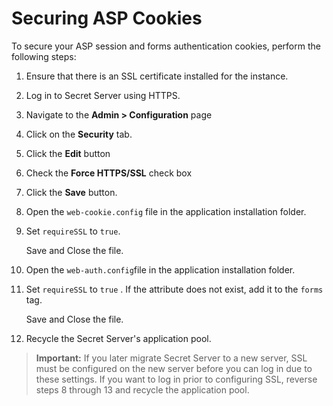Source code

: [title]: # (Securing ASP Cookies)
[tags]: # (Best Practice, Security Hardening, asp, cookies)
[priority]: # (1000)

# Securing ASP Cookies

To secure your ASP session and forms authentication cookies, perform the following steps: 

1. Ensure that there is an SSL certificate installed for the instance.

1. Log in to Secret Server using HTTPS.

1. Navigate to the **Admin > Configuration** page

1. Click on the **Security** tab.

1. Click the **Edit** button

1. Check the **Force HTTPS/SSL** check box

1. Click the **Save** button.

1. Open the `web-cookie.config` file in the application installation folder.

1. Set `requireSSL` to `true`.

   Save and Close the file.

1. Open the `web-auth.config`file in the application installation folder.

1. Set `requireSSL` to `true` . If the attribute does not exist, add it to the `forms` tag. 

   Save and Close the file.

1. Recycle the Secret Server's application pool.

> **Important:** If you later migrate Secret Server to a new server, SSL must be configured on the new server before you can log in due to these settings. If you want to log in prior to configuring SSL, reverse steps 8 through 13 and recycle the application pool.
-*-
Taking the lines above, repeat exactly those from the line that contains "1. Ensure that" through the line that contains "If the attribute", and both of those lines as well. Include nothing else.

*Result for this task:*
1. Ensure that there is an SSL certificate installed for the instance.

1. Log in to Secret Server using HTTPS.

1. Navigate to the **Admin > Configuration** page

1. Click on the **Security** tab.

1. Click the **Edit** button

1. Check the **Force HTTPS/SSL** check box

1. Click the **Save** button.

1. Open the `web-cookie.config` file in the application installation folder.

1. Set `requireSSL` to `true`.

   Save and Close the file.

1. Open the `web-auth.config`file in the application installation folder.

1. Set `requireSSL` to `true` . If the attribute does not exist, add it to the `forms` tag. 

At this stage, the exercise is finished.